Exercise instructions →
I'd like the entries repeated exactly, without their pictures.

[Dataset records]
________________________
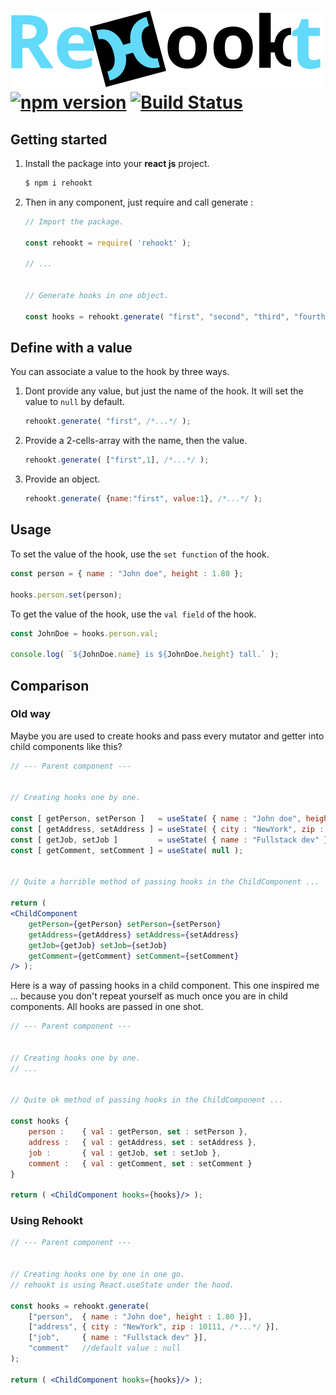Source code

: # <img id="rehookt-logo" src="https://raw.githubusercontent.com/ManuUseGitHub/Rehookt/master/rehookt_logo.svg"> [![npm version](https://badge.fury.io/js/rehookt.svg)](https://badge.fury.io/js/rehookt) [![Build Status](https://travis-ci.com/ManuUseGitHub/Rehookt.svg?branch=master)](https://travis-ci.com/ManuUseGitHub/Rehookt)

## Getting started

1. Install the package into your <b>react js</b> project.
    ```bash
    $ npm i rehookt
    ```
1. Then in any component, just require and call generate :
    ```jsx
    // Import the package.

    const rehookt = require( 'rehookt' );

    // ...


    // Generate hooks in one object.

    const hooks = rehookt.generate( "first", "second", "third", "fourth", /*...*/ );
    ```

## Define with a value
You can associate a value to the hook by three ways.
1. Dont provide any value, but just the name of the hook. It will set the value to `null` by default.
    ```jsx
    rehookt.generate( "first", /*...*/ );
    ```
1. Provide a 2-cells-array with the name, then the value.
    ```jsx
    rehookt.generate( ["first",1], /*...*/ );
    ```
1. Provide an object.
    ```jsx
    rehookt.generate( {name:"first", value:1}, /*...*/ );
    ```

## Usage
To set the value of the hook, use the `set function` of the hook.
```jsx
const person = { name : "John doe", height : 1.80 };

hooks.person.set(person);
```

To get the value of the hook, use the `val field` of the hook.
```jsx
const JohnDoe = hooks.person.val;

console.log( `${JohnDoe.name} is ${JohnDoe.height} tall.` );
```

## Comparison
### Old way

Maybe you are used to create hooks and pass every mutator and getter into child components like this?
```jsx
// --- Parent component ---


// Creating hooks one by one.

const [ getPerson, setPerson ]   = useState( { name : "John doe", height : 1.80 } );
const [ getAddress, setAddress ] = useState( { city : "NewYork", zip : 10111, /*...*/ } );
const [ getJob, setJob ]         = useState( { name : "Fullstack dev" } );
const [ getComment, setComment ] = useState( null );


// Quite a horrible method of passing hooks in the ChildComponent ...

return (
<ChildComponent 
    getPerson={getPerson} setPerson={setPerson} 
    getAddress={getAddress} setAddress={setAddress} 
    getJob={getJob} setJob={setJob} 
    getComment={getComment} setComment={setComment} 
/> );
```

Here is a way of passing hooks in a child component. This one inspired me ... because you don't repeat yourself as much once you are in child components. All hooks are passed in one shot.
```jsx
// --- Parent component ---


// Creating hooks one by one.
// ...


// Quite ok method of passing hooks in the ChildComponent ...

const hooks { 
    person :    { val : getPerson, set : setPerson },
    address :   { val : getAddress, set : setAddress },
    job :       { val : getJob, set : setJob },
    comment :   { val : getComment, set : setComment }
}

return ( <ChildComponent hooks={hooks}/> );
```

### Using Rehookt
```jsx
// --- Parent component ---


// Creating hooks one by one in one go.
// rehookt is using React.useState under the hood.

const hooks = rehookt.generate(
    ["person",  { name : "John doe", height : 1.80 }],
    ["address", { city : "NewYork", zip : 10111, /*...*/ }],
    ["job",     { name : "Fullstack dev" }],
    "comment"   //default value : null
);

return ( <ChildComponent hooks={hooks}/> );
```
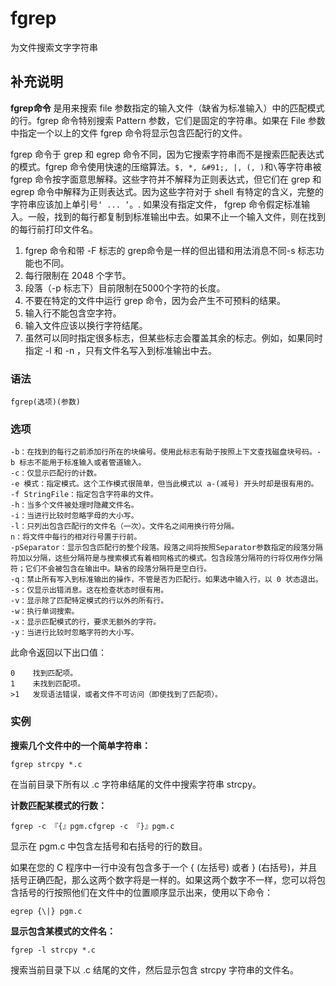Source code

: fgrep
===

为文件搜索文字字符串

## 补充说明

**fgrep命令** 是用来搜索 file 参数指定的输入文件（缺省为标准输入）中的匹配模式的行。fgrep 命令特别搜索 Pattern 参数，它们是固定的字符串。如果在 File 参数中指定一个以上的文件 fgrep 命令将显示包含匹配行的文件。

fgrep 命令于 grep 和 egrep 命令不同，因为它搜索字符串而不是搜索匹配表达式的模式。fgrep 命令使用快速的压缩算法。`$, *, &#91;, |, (, )`和`\`等字符串被 fgrep 命令按字面意思解释。这些字符并不解释为正则表达式，但它们在 grep 和 egrep 命令中解释为正则表达式。因为这些字符对于 shell 有特定的含义，完整的字符串应该加上单引号`‘ ... ’`。. 如果没有指定文件， fgrep 命令假定标准输入。一般，找到的每行都复制到标准输出中去。如果不止一个输入文件，则在找到的每行前打印文件名。

1.  fgrep 命令和带 -F 标志的 grep命令是一样的但出错和用法消息不同-s 标志功能也不同。
2.  每行限制在 2048 个字节。
3.  段落（-p 标志下）目前限制在5000个字符的长度。
4.  不要在特定的文件中运行 grep 命令，因为会产生不可预料的结果。
5.  输入行不能包含空字符。
6.  输入文件应该以换行字符结尾。
7.  虽然可以同时指定很多标志，但某些标志会覆盖其余的标志。例如，如果同时指定 -l 和 -n ，只有文件名写入到标准输出中去。

###  语法

```shell
fgrep(选项)(参数)
```

###  选项

```shell
-b：在找到的每行之前添加行所在的块编号。使用此标志有助于按照上下文查找磁盘块号码。-b 标志不能用于标准输入或者管道输入。
-c：仅显示匹配行的计数。
-e 模式：指定模式。这个工作模式很简单，但当此模式以 a-(减号) 开头时却是很有用的。
-f StringFile：指定包含字符串的文件。
-h：当多个文件被处理时隐藏文件名。
-i：当进行比较时忽略字母的大小写。
-l：只列出包含匹配行的文件名（一次）。文件名之间用换行符分隔。
n：将文件中每行的相对行号置于行前。
-pSeparator：显示包含匹配行的整个段落。段落之间将按照Separator参数指定的段落分隔符加以分隔，这些分隔符是与搜索模式有着相同格式的模式。包含段落分隔符的行将仅用作分隔符；它们不会被包含在输出中。缺省的段落分隔符是空白行。
-q：禁止所有写入到标准输出的操作，不管是否为匹配行。如果选中输入行，以 0 状态退出。
-s：仅显示出错消息。这在检查状态时很有用。
-v：显示除了匹配特定模式的行以外的所有行。
-w：执行单词搜索。
-x：显示匹配模式的行，要求无额外的字符。
-y：当进行比较时忽略字符的大小写。
```

此命令返回以下出口值：

```shell
0    找到匹配项。
1    未找到匹配项。
>1   发现语法错误，或者文件不可访问（即使找到了匹配项）。
```

###  实例

 **搜索几个文件中的一个简单字符串：** 

```shell
fgrep strcpy *.c
```

在当前目录下所有以 .c 字符串结尾的文件中搜索字符串 strcpy。

 **计数匹配某模式的行数：** 

```shell
fgrep -c 『{』pgm.cfgrep -c 『}』pgm.c
```

显示在 pgm.c 中包含左括号和右括号的行的数目。

如果在您的 C 程序中一行中没有包含多于一个 { (左括号) 或者 } (右括号)，并且括号正确匹配，那么这两个数字将是一样的。如果这两个数字不一样，您可以将包含括号的行按照他们在文件中的位置顺序显示出来，使用以下命令：

```shell
egrep {\|} pgm.c
```

 **显示包含某模式的文件名：** 

```shell
fgrep -l strcpy *.c
```

搜索当前目录下以 .c 结尾的文件，然后显示包含 strcpy 字符串的文件名。


<!-- Linux命令行搜索引擎：https://jaywcjlove.github.io/linux-command/ -->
________________________
Reply →
Source code

: # <img id="rehookt-logo" src="https://raw.githubusercontent.com/ManuUseGitHub/Rehookt/master/rehookt_logo.svg"> [![npm version](https://badge.fury.io/js/rehookt.svg)](https://badge.fury.io/js/rehookt) [![Build Status](https://travis-ci.com/ManuUseGitHub/Rehookt.svg?branch=master)](https://travis-ci.com/ManuUseGitHub/Rehookt)

## Getting started

1. Install the package into your <b>react js</b> project.
    ```bash
    $ npm i rehookt
    ```
1. Then in any component, just require and call generate :
    ```jsx
    // Import the package.

    const rehookt = require( 'rehookt' );

    // ...


    // Generate hooks in one object.

    const hooks = rehookt.generate( "first", "second", "third", "fourth", /*...*/ );
    ```

## Define with a value
You can associate a value to the hook by three ways.
1. Dont provide any value, but just the name of the hook. It will set the value to `null` by default.
    ```jsx
    rehookt.generate( "first", /*...*/ );
    ```
1. Provide a 2-cells-array with the name, then the value.
    ```jsx
    rehookt.generate( ["first",1], /*...*/ );
    ```
1. Provide an object.
    ```jsx
    rehookt.generate( {name:"first", value:1}, /*...*/ );
    ```

## Usage
To set the value of the hook, use the `set function` of the hook.
```jsx
const person = { name : "John doe", height : 1.80 };

hooks.person.set(person);
```

To get the value of the hook, use the `val field` of the hook.
```jsx
const JohnDoe = hooks.person.val;

console.log( `${JohnDoe.name} is ${JohnDoe.height} tall.` );
```

## Comparison
### Old way

Maybe you are used to create hooks and pass every mutator and getter into child components like this?
```jsx
// --- Parent component ---


// Creating hooks one by one.

const [ getPerson, setPerson ]   = useState( { name : "John doe", height : 1.80 } );
const [ getAddress, setAddress ] = useState( { city : "NewYork", zip : 10111, /*...*/ } );
const [ getJob, setJob ]         = useState( { name : "Fullstack dev" } );
const [ getComment, setComment ] = useState( null );


// Quite a horrible method of passing hooks in the ChildComponent ...

return (
<ChildComponent 
    getPerson={getPerson} setPerson={setPerson} 
    getAddress={getAddress} setAddress={setAddress} 
    getJob={getJob} setJob={setJob} 
    getComment={getComment} setComment={setComment} 
/> );
```

Here is a way of passing hooks in a child component. This one inspired me ... because you don't repeat yourself as much once you are in child components. All hooks are passed in one shot.
```jsx
// --- Parent component ---


// Creating hooks one by one.
// ...


// Quite ok method of passing hooks in the ChildComponent ...

const hooks { 
    person :    { val : getPerson, set : setPerson },
    address :   { val : getAddress, set : setAddress },
    job :       { val : getJob, set : setJob },
    comment :   { val : getComment, set : setComment }
}

return ( <ChildComponent hooks={hooks}/> );
```

### Using Rehookt
```jsx
// --- Parent component ---


// Creating hooks one by one in one go.
// rehookt is using React.useState under the hood.

const hooks = rehookt.generate(
    ["person",  { name : "John doe", height : 1.80 }],
    ["address", { city : "NewYork", zip : 10111, /*...*/ }],
    ["job",     { name : "Fullstack dev" }],
    "comment"   //default value : null
);

return ( <ChildComponent hooks={hooks}/> );
```
Source code

: fgrep
===

为文件搜索文字字符串

## 补充说明

**fgrep命令** 是用来搜索 file 参数指定的输入文件（缺省为标准输入）中的匹配模式的行。fgrep 命令特别搜索 Pattern 参数，它们是固定的字符串。如果在 File 参数中指定一个以上的文件 fgrep 命令将显示包含匹配行的文件。

fgrep 命令于 grep 和 egrep 命令不同，因为它搜索字符串而不是搜索匹配表达式的模式。fgrep 命令使用快速的压缩算法。`$, *, &#91;, |, (, )`和`\`等字符串被 fgrep 命令按字面意思解释。这些字符并不解释为正则表达式，但它们在 grep 和 egrep 命令中解释为正则表达式。因为这些字符对于 shell 有特定的含义，完整的字符串应该加上单引号`‘ ... ’`。. 如果没有指定文件， fgrep 命令假定标准输入。一般，找到的每行都复制到标准输出中去。如果不止一个输入文件，则在找到的每行前打印文件名。

1.  fgrep 命令和带 -F 标志的 grep命令是一样的但出错和用法消息不同-s 标志功能也不同。
2.  每行限制在 2048 个字节。
3.  段落（-p 标志下）目前限制在5000个字符的长度。
4.  不要在特定的文件中运行 grep 命令，因为会产生不可预料的结果。
5.  输入行不能包含空字符。
6.  输入文件应该以换行字符结尾。
7.  虽然可以同时指定很多标志，但某些标志会覆盖其余的标志。例如，如果同时指定 -l 和 -n ，只有文件名写入到标准输出中去。

###  语法

```shell
fgrep(选项)(参数)
```

###  选项

```shell
-b：在找到的每行之前添加行所在的块编号。使用此标志有助于按照上下文查找磁盘块号码。-b 标志不能用于标准输入或者管道输入。
-c：仅显示匹配行的计数。
-e 模式：指定模式。这个工作模式很简单，但当此模式以 a-(减号) 开头时却是很有用的。
-f StringFile：指定包含字符串的文件。
-h：当多个文件被处理时隐藏文件名。
-i：当进行比较时忽略字母的大小写。
-l：只列出包含匹配行的文件名（一次）。文件名之间用换行符分隔。
n：将文件中每行的相对行号置于行前。
-pSeparator：显示包含匹配行的整个段落。段落之间将按照Separator参数指定的段落分隔符加以分隔，这些分隔符是与搜索模式有着相同格式的模式。包含段落分隔符的行将仅用作分隔符；它们不会被包含在输出中。缺省的段落分隔符是空白行。
-q：禁止所有写入到标准输出的操作，不管是否为匹配行。如果选中输入行，以 0 状态退出。
-s：仅显示出错消息。这在检查状态时很有用。
-v：显示除了匹配特定模式的行以外的所有行。
-w：执行单词搜索。
-x：显示匹配模式的行，要求无额外的字符。
-y：当进行比较时忽略字符的大小写。
```

此命令返回以下出口值：

```shell
0    找到匹配项。
1    未找到匹配项。
>1   发现语法错误，或者文件不可访问（即使找到了匹配项）。
```

###  实例

 **搜索几个文件中的一个简单字符串：** 

```shell
fgrep strcpy *.c
```

在当前目录下所有以 .c 字符串结尾的文件中搜索字符串 strcpy。

 **计数匹配某模式的行数：** 

```shell
fgrep -c 『{』pgm.cfgrep -c 『}』pgm.c
```

显示在 pgm.c 中包含左括号和右括号的行的数目。

如果在您的 C 程序中一行中没有包含多于一个 { (左括号) 或者 } (右括号)，并且括号正确匹配，那么这两个数字将是一样的。如果这两个数字不一样，您可以将包含括号的行按照他们在文件中的位置顺序显示出来，使用以下命令：

```shell
egrep {\|} pgm.c
```

 **显示包含某模式的文件名：** 

```shell
fgrep -l strcpy *.c
```

搜索当前目录下以 .c 结尾的文件，然后显示包含 strcpy 字符串的文件名。


<!-- Linux命令行搜索引擎：https://jaywcjlove.github.io/linux-command/ -->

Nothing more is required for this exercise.